Materials and Methods:We identified all HIV-positive patients who switched from elvitegravir/cobicistat/emtricitabine/TDF to elvitegravir/cobicistat/emtricitabine/TAF at a tertiary hospital. We assessed tubulopathy and renal dysfunction before TDF administration, at the time TAF was used following at least 3 months of TDF use, and 3 months after TAF administration. Tubulopathy was defined by the presence of at least three abnormalities in fractional excretion of phosphate, fractional excretion of uric acid, urinary β2-microglobulin, urinary N-acetyl-β-D-glucosaminidase, glucosuria or proteinuria. Renal dysfunction was defined as decreased by more than 25% in the estimated glomerular filtration rate (eGFR) relative to baseline.

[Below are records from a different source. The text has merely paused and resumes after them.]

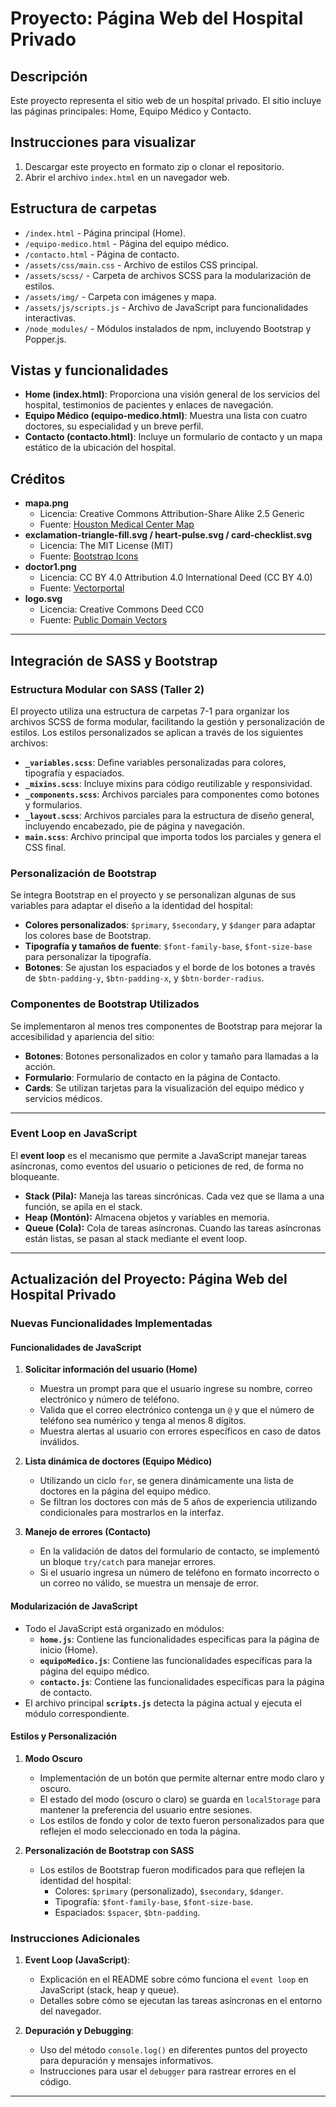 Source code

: # Proyecto: Página Web del Hospital Privado

## Descripción

Este proyecto representa el sitio web de un hospital privado. El sitio incluye las páginas principales: Home, Equipo Médico y Contacto.

## Instrucciones para visualizar

1. Descargar este proyecto en formato zip o clonar el repositorio.
2. Abrir el archivo `index.html` en un navegador web.

## Estructura de carpetas

- `/index.html` - Página principal (Home).
- `/equipo-medico.html` - Página del equipo médico.
- `/contacto.html` - Página de contacto.
- `/assets/css/main.css` - Archivo de estilos CSS principal.
- `/assets/scss/` - Carpeta de archivos SCSS para la modularización de estilos.
- `/assets/img/` - Carpeta con imágenes y mapa.
- `/assets/js/scripts.js` - Archivo de JavaScript para funcionalidades interactivas.
- `/node_modules/` - Módulos instalados de npm, incluyendo Bootstrap y Popper.js.

## Vistas y funcionalidades

- **Home (index.html)**: Proporciona una visión general de los servicios del hospital, testimonios de pacientes y enlaces de navegación.
- **Equipo Médico (equipo-medico.html)**: Muestra una lista con cuatro doctores, su especialidad y un breve perfil.
- **Contacto (contacto.html)**: Incluye un formulario de contacto y un mapa estático de la ubicación del hospital.

## Créditos

- **mapa.png**
  - Licencia: Creative Commons Attribution-Share Alike 2.5 Generic
  - Fuente: [Houston Medical Center Map](https://commons.wikimedia.org/wiki/File:Houston_Medical_Center_Map.png)
- **exclamation-triangle-fill.svg / heart-pulse.svg / card-checklist.svg**
  - Licencia: The MIT License (MIT)
  - Fuente: [Bootstrap Icons](https://icons.getbootstrap.com/)
- **doctor1.png**
  - Licencia: CC BY 4.0 Attribution 4.0 International Deed (CC BY 4.0)
  - Fuente: [Vectorportal](https://vectorportal.com/es/vector/doctor-con-una-carpeta/35588)
- **logo.svg**
  - Licencia: Creative Commons Deed CC0
  - Fuente: [Public Domain Vectors](https://publicdomainvectors.org/en/free-clipart/Hospital-sign/45161.html)

---

## Integración de SASS y Bootstrap

### Estructura Modular con SASS (Taller 2)

El proyecto utiliza una estructura de carpetas 7-1 para organizar los archivos SCSS de forma modular, facilitando la gestión y personalización de estilos. Los estilos personalizados se aplican a través de los siguientes archivos:

- **`_variables.scss`**: Define variables personalizadas para colores, tipografía y espaciados.
- **`_mixins.scss`**: Incluye mixins para código reutilizable y responsividad.
- **`_components.scss`**: Archivos parciales para componentes como botones y formularios.
- **`_layout.scss`**: Archivos parciales para la estructura de diseño general, incluyendo encabezado, pie de página y navegación.
- **`main.scss`**: Archivo principal que importa todos los parciales y genera el CSS final.

### Personalización de Bootstrap

Se integra Bootstrap en el proyecto y se personalizan algunas de sus variables para adaptar el diseño a la identidad del hospital:

- **Colores personalizados**: `$primary`, `$secondary`, y `$danger` para adaptar los colores base de Bootstrap.
- **Tipografía y tamaños de fuente**: `$font-family-base`, `$font-size-base` para personalizar la tipografía.
- **Botones**: Se ajustan los espaciados y el borde de los botones a través de `$btn-padding-y`, `$btn-padding-x`, y `$btn-border-radius`.

### Componentes de Bootstrap Utilizados

Se implementaron al menos tres componentes de Bootstrap para mejorar la accesibilidad y apariencia del sitio:

- **Botones**: Botones personalizados en color y tamaño para llamadas a la acción.
- **Formulario**: Formulario de contacto en la página de Contacto.
- **Cards**: Se utilizan tarjetas para la visualización del equipo médico y servicios médicos.

---

### Event Loop en JavaScript
El **event loop** es el mecanismo que permite a JavaScript manejar tareas asíncronas, como eventos del usuario o peticiones de red, de forma no bloqueante.

- **Stack (Pila):** Maneja las tareas sincrónicas. Cada vez que se llama a una función, se apila en el stack.
- **Heap (Montón):** Almacena objetos y variables en memoria.
- **Queue (Cola):** Cola de tareas asíncronas. Cuando las tareas asíncronas están listas, se pasan al stack mediante el event loop.

---

## Actualización del Proyecto: Página Web del Hospital Privado

### Nuevas Funcionalidades Implementadas

#### Funcionalidades de JavaScript
1. **Solicitar información del usuario (Home)**
   - Muestra un prompt para que el usuario ingrese su nombre, correo electrónico y número de teléfono.
   - Valida que el correo electrónico contenga un `@` y que el número de teléfono sea numérico y tenga al menos 8 dígitos.
   - Muestra alertas al usuario con errores específicos en caso de datos inválidos.

2. **Lista dinámica de doctores (Equipo Médico)**
   - Utilizando un ciclo `for`, se genera dinámicamente una lista de doctores en la página del equipo médico.
   - Se filtran los doctores con más de 5 años de experiencia utilizando condicionales para mostrarlos en la interfaz.

3. **Manejo de errores (Contacto)**
   - En la validación de datos del formulario de contacto, se implementó un bloque `try/catch` para manejar errores.
   - Si el usuario ingresa un número de teléfono en formato incorrecto o un correo no válido, se muestra un mensaje de error.

#### Modularización de JavaScript
- Todo el JavaScript está organizado en módulos:
  - **`home.js`**: Contiene las funcionalidades específicas para la página de inicio (Home).
  - **`equipoMedico.js`**: Contiene las funcionalidades específicas para la página del equipo médico.
  - **`contacto.js`**: Contiene las funcionalidades específicas para la página de contacto.
- El archivo principal **`scripts.js`** detecta la página actual y ejecuta el módulo correspondiente.

#### Estilos y Personalización
1. **Modo Oscuro**
   - Implementación de un botón que permite alternar entre modo claro y oscuro.
   - El estado del modo (oscuro o claro) se guarda en `localStorage` para mantener la preferencia del usuario entre sesiones.
   - Los estilos de fondo y color de texto fueron personalizados para que reflejen el modo seleccionado en toda la página.

2. **Personalización de Bootstrap con SASS**
   - Los estilos de Bootstrap fueron modificados para que reflejen la identidad del hospital:
     - Colores: `$primary` (personalizado), `$secondary`, `$danger`.
     - Tipografía: `$font-family-base`, `$font-size-base`.
     - Espaciados: `$spacer`, `$btn-padding`.

### Instrucciones Adicionales
1. **Event Loop (JavaScript)**:
   - Explicación en el README sobre cómo funciona el `event loop` en JavaScript (stack, heap y queue).
   - Detalles sobre cómo se ejecutan las tareas asíncronas en el entorno del navegador.

2. **Depuración y Debugging**:
   - Uso del método `console.log()` en diferentes puntos del proyecto para depuración y mensajes informativos.
   - Instrucciones para usar el `debugger` para rastrear errores en el código.

---
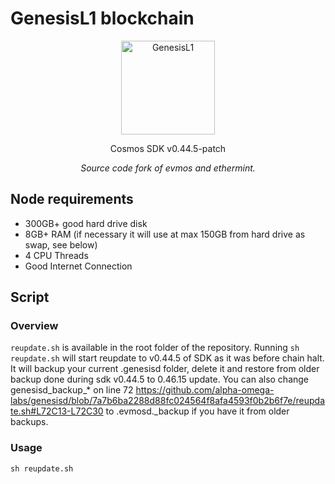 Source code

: # GenesisL1 blockchain

<p align="center">
  <img src="https://github.com/zenodeapp/genesisL1/assets/108588903/be368fa2-a154-48a6-b04b-8eb452b02033" alt="GenesisL1" width="150" height="150"/>
</p>

<p align="center">
   Cosmos SDK v0.44.5-patch
</p>

<p align="center">
   <i>Source code fork of evmos and ethermint.</i>
</p>

## Node requirements

- 300GB+ good hard drive disk
- 8GB+ RAM (if necessary it will use at max 150GB from hard drive as swap, see below)
- 4 CPU Threads
- Good Internet Connection

## **Script**


### Overview

`reupdate.sh` is available in the root folder of the repository. Running `sh reupdate.sh` will start reupdate to v0.44.5 of SDK as it was before chain halt.
It will backup your current .genesisd folder, delete it and restore from older backup done during sdk v0.44.5 to 0.46.15 update. You can also change genesisd_backup_* on line 72 https://github.com/alpha-omega-labs/genesisd/blob/7a7b6ba2288d88fc024564f8afa4593f0b2b6f7e/reupdate.sh#L72C13-L72C30 to .evmosd._backup if you have it from older backups. 
### Usage
  `sh reupdate.sh`
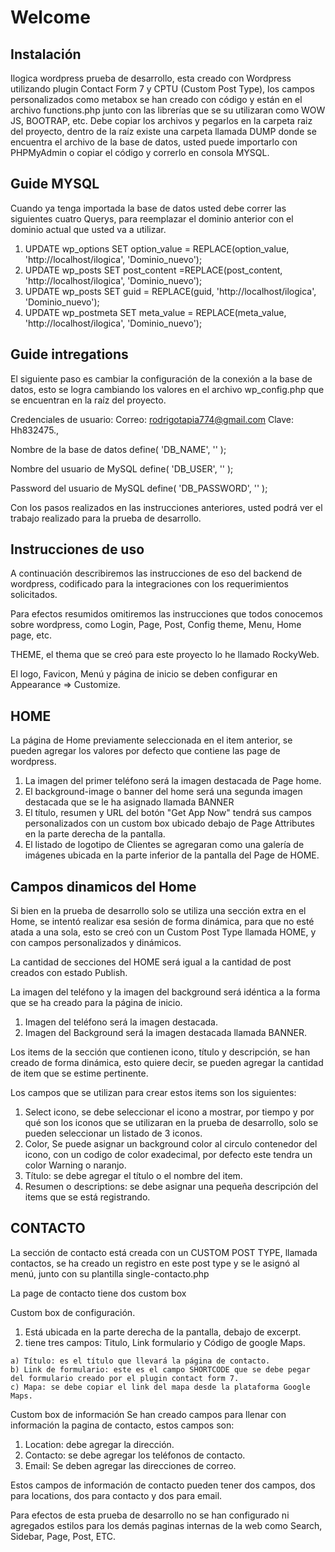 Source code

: # Welcome 

## Instalación
Ilogica wordpress prueba de desarrollo, esta creado con Wordpress utilizando plugin Contact Form 7 y CPTU (Custom Post Type), los campos personalizados como metabox se han creado con código y están en el archivo functions.php junto con las librerías que se su utilizaran como WOW JS, BOOTRAP, etc.
Debe copiar los archivos y pegarlos en la carpeta raiz del proyecto, dentro de la raíz existe una carpeta llamada DUMP donde se encuentra el archivo de la base de datos, usted puede importarlo con PHPMyAdmin o copiar el código y correrlo en consola MYSQL.

## Guide MYSQL
Cuando ya tenga importada la base de datos usted debe correr las siguientes cuatro Querys, para reemplazar el dominio anterior con el dominio actual que usted va a utilizar.

1) UPDATE wp_options SET option_value = REPLACE(option_value, 'http://localhost/ilogica', 'Dominio_nuevo');
2) UPDATE wp_posts SET post_content =REPLACE(post_content, 'http://localhost/ilogica', 'Dominio_nuevo');
3) UPDATE wp_posts SET guid = REPLACE(guid, 'http://localhost/ilogica', 'Dominio_nuevo');
4) UPDATE wp_postmeta SET meta_value = REPLACE(meta_value, 'http://localhost/ilogica', 'Dominio_nuevo');

## Guide intregations
El siguiente paso es cambiar la configuración de la conexión a la base de datos, esto se logra cambiando los valores en el archivo wp_config.php que se encuentran en la raíz del proyecto.

Credenciales de usuario:
Correo: rodrigotapia774@gmail.com
Clave: Hh832475.,

Nombre de la base de datos
define( 'DB_NAME', '' );

Nombre del usuario de MySQL
define( 'DB_USER', '' );

Password del usuario de MySQL
define( 'DB_PASSWORD', '' );

Con los pasos realizados en las instrucciones anteriores, usted podrá ver el trabajo realizado para la prueba de desarrollo.

## Instrucciones de uso
A continuación describiremos las instrucciones de eso del backend de wordpress, codificado para la integraciones con los requerimientos solicitados.

Para efectos resumidos omitiremos las instrucciones que todos conocemos sobre wordpress, como Login, Page, Post, Config theme, Menu, Home page, etc.

THEME, el thema que se creó para este proyecto lo he llamado RockyWeb.

El logo, Favicon, Menú y página de inicio se deben configurar en Appearance => Customize.

## HOME 

La página de Home previamente seleccionada en el item anterior, se pueden agregar los valores por defecto que contiene las page de wordpress.

  1) La imagen del primer teléfono será la imagen destacada de Page home.
  2) El background-image o banner del home será una segunda imagen destacada que se le ha asignado llamada BANNER
  3) El título, resumen y URL del botón "Get App Now" tendrá sus campos personalizados con un custom box ubicado debajo de Page Attributes en la parte derecha de la pantalla.
  4) El listado de logotipo de Clientes se agregaran como una galería de imágenes ubicada en la parte inferior de la pantalla del Page de HOME.

## Campos dinamicos del Home

Si bien en la prueba de desarrollo solo se utiliza una sección extra en el Home, se intentó realizar esa sesión de forma dinámica, para que no esté atada a una sola, esto se creó con un Custom Post Type llamada HOME, y con campos personalizados y dinámicos.

La cantidad de secciones del HOME será igual a la cantidad de post creados con estado Publish.

La imagen del teléfono y la imagen del background será idéntica a la forma que se ha creado para la página de inicio.
  
  1) Imagen del teléfono será la imagen destacada.
  2) Imagen del Background será la imagen destacada llamada BANNER.

Los items de la sección que contienen icono, título y descripción, se han creado de forma dinámica, esto quiere decir, se pueden agregar la cantidad de item que se estime pertinente.

Los campos que se utilizan para crear estos items son los siguientes:

  1) Select icono, se debe seleccionar el icono a mostrar, por tiempo y por qué son los iconos que se utilizaran en la prueba de desarrollo, solo se pueden seleccionar un listado de 3 iconos.
  2) Color, Se puede asignar un background color al circulo contenedor del icono, con un codigo de color exadecimal, por defecto este tendra un color Warning o naranjo.
  3) Título: se debe agregar el título o el nombre del item.
  4) Resumen o descriptions: se debe asignar una pequeña descripción del items que se está registrando.

## CONTACTO
La sección de contacto está creada con un CUSTOM POST TYPE, llamada contactos, se ha creado un registro en este post type y se le asignó al menú, junto con su plantilla single-contacto.php

La page de contacto tiene dos custom box

Custom box de configuración.
  
  1) Está ubicada en la parte derecha de la pantalla, debajo de excerpt.
  2) tiene tres campos: Titulo, Link formulario y Código de google Maps.

    a) Título: es el título que llevará la página de contacto.
    b) Link de formulario: este es el campo SHORTCODE que se debe pegar del formulario creado por el plugin contact form 7.
    c) Mapa: se debe copiar el link del mapa desde la plataforma Google Maps.

Custom box de información
Se han creado campos para llenar con información la pagina de contacto, estos campos son:
  
  1) Location: debe agregar la dirección.
  2) Contacto: se debe agregar los teléfonos de contacto.
  3) Email: Se deben agregar las direcciones de correo.

Estos campos de información de contacto pueden tener dos campos, dos para locations, dos para contacto y dos para email.



Para efectos de esta prueba de desarrollo no se han configurado ni agregados estilos para los demás paginas internas de la web como Search, Sidebar, Page, Post, ETC.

Results:In 80 patients, the mean eGFR was 96.8 mL/min/1.73 m 2 before administration of TDF, 81.2 (P <0.001) at the time of change to TAF, 90.9 (P <0.001) after TAF administration.Renal dysfunction occurred in 19 patients (23.8%) after TDF use for a median 15 months, 11 (57.9%) of these patients recovered from renal dysfunction after TAF administration.Six patients (7.5%) had tubulopathy before TDF administration, 36 (45.0%) after TDF administration (P <0.001), 12 (15.0%) after TAF administration (P = 0.002).
Conclusion:Tenofovir-induced nephrotoxicity in HIV-positive patients receiving TDF was mostly reversible after changing to TAF. Thus, TAF-containing regimens can be administered safely to HIV-positive patients with tenofovir-induced nephrotoxicity.